That's what the asset-path feature elsewhere in this series does,
especially if we take your idea of passing the URL path to the file
being rendered.  So we should make that change and pass the path to the
file instead of just a directory.

> > I agree with unifying the concepts, but might want to bikeshed the name
> > since if we go for render mode on all files then it applies to a bit
> > more than just readme files.
> 
> You're right about that. render-filter it is then.
> 
> > I think a distinction between repo-level readme and readme that can
> > apply to each directory is useful.  We can probably also fall back to
> > directory-level readme config using the default branch and root
> > directory if the repo-level config is unset.
> >
> > I'm not sure there's much value in removing blob references from
> > about-readme, although extending it to allow specifying a tree and then
> > looking for the readme filename would be neat.
> 
> Yes, right. So, about-readme takes these values:
> 
> about-readme=/path/to/absolute/file/not/in/a/git/repo
> about-readme=BRANCH:file/in/branch.md
> about-readme=BRANCH:    # selects a "readme" file from BRANCH
> about-readme=:file/in/default/branch/stuff.md   # selects stuff.md
> from default branch
> about-readme=:    # selects a "readme" file from the default branch
> 
> This winds up being pretty powerful and relatively simple to
> implement. What is a "readme" file? Well, that's given by
> readme-filename, as mentioned earlier.
> 
> Organizationally, since now we're going to be introducing rendering
> into quite a few places, I think we should do this in ui-render.c.
> 
> Putting all of this together, we now have the following:
> 
> - We retain commit-filter, source-filter, and owner-filter as we have them now.
> - We rename about-filter to render-filter.
> - render-filter receives a fuller filename with useful path
> information for printing out iframes, img tags, and so forth.
> - We remove readme and instead introduce readme-filename instead.
> - We introduce a global and a .repo level about-readme that takes the
> above syntax.
> - We introduce tree-readme=1/0.
> - Viewing files in /tree defaults to render-filter. If that returns
> error, it falls back to source-filter.
> - Viewing files with /tree?source=1 goes straight to source-filter.

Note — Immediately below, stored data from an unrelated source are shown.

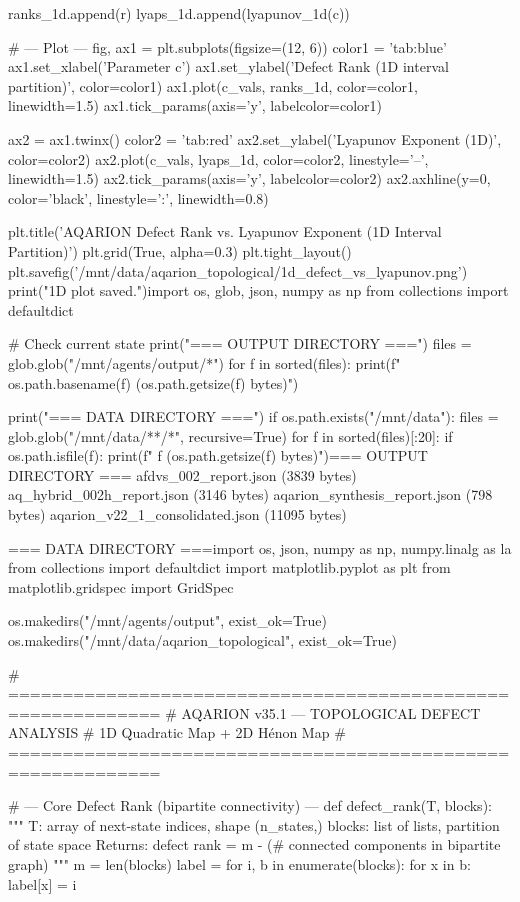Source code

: {{{{{{{{{{{{{    ranks_1d.append(r)
    lyaps_1d.append(lyapunov_1d(c))

# --- Plot ---
fig, ax1 = plt.subplots(figsize=(12, 6))
color1 = 'tab:blue'
ax1.set_xlabel('Parameter c')
ax1.set_ylabel('Defect Rank (1D interval partition)', color=color1)
ax1.plot(c_vals, ranks_1d, color=color1, linewidth=1.5)
ax1.tick_params(axis='y', labelcolor=color1)

ax2 = ax1.twinx()
color2 = 'tab:red'
ax2.set_ylabel('Lyapunov Exponent (1D)', color=color2)
ax2.plot(c_vals, lyaps_1d, color=color2, linestyle='--', linewidth=1.5)
ax2.tick_params(axis='y', labelcolor=color2)
ax2.axhline(y=0, color='black', linestyle=':', linewidth=0.8)

plt.title('AQARION Defect Rank vs. Lyapunov Exponent (1D Interval Partition)')
plt.grid(True, alpha=0.3)
plt.tight_layout()
plt.savefig('/mnt/data/aqarion_topological/1d_defect_vs_lyapunov.png')
print("1D plot saved.")import os, glob, json, numpy as np
from collections import defaultdict

# Check current state
print("=== OUTPUT DIRECTORY ===")
files = glob.glob("/mnt/agents/output/*")
for f in sorted(files):
    print(f"  {os.path.basename(f)} ({os.path.getsize(f)} bytes)")

print("\n=== DATA DIRECTORY ===")
if os.path.exists("/mnt/data"):
    files = glob.glob("/mnt/data/**/*", recursive=True)
    for f in sorted(files)[:20]:
        if os.path.isfile(f):
            print(f"  {f} ({os.path.getsize(f)} bytes)")=== OUTPUT DIRECTORY ===
  afdvs_002_report.json (3839 bytes)
  aq_hybrid_002h_report.json (3146 bytes)
  aqarion_synthesis_report.json (798 bytes)
  aqarion_v22_1_consolidated.json (11095 bytes)

=== DATA DIRECTORY ===import os, json, numpy as np, numpy.linalg as la
from collections import defaultdict
import matplotlib.pyplot as plt
from matplotlib.gridspec import GridSpec

os.makedirs("/mnt/agents/output", exist_ok=True)
os.makedirs("/mnt/data/aqarion_topological", exist_ok=True)

# ============================================================
# AQARION v35.1 — TOPOLOGICAL DEFECT ANALYSIS
# 1D Quadratic Map + 2D Hénon Map
# ============================================================

# --- Core Defect Rank (bipartite connectivity) ---
def defect_rank(T, blocks):
    """
    T: array of next-state indices, shape (n_states,)
    blocks: list of lists, partition of state space
    Returns: defect rank = m - (# connected components in bipartite graph)
    """
    m = len(blocks)
    label = {}
    for i, b in enumerate(blocks):
        for x in b:
            label[x] = i
    
}}}}}}}}}}}}}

It's /source/ instead of /tree/ in the current series and I think that's
better than a query parameter since this is a somewhat different view.

> - When source-filter is used, cgit prints its usual line numbers.
> - If source-filter fails, we print our nice hexdump or plaintext printer.

These two are "source-filter usage is unchange", right?

> - When render-filter is used, cgit shows in the top bar a helpful link
> to go to the source view.
> 
> Does that seem like a good synthesis of ideas? Or still more things to consider?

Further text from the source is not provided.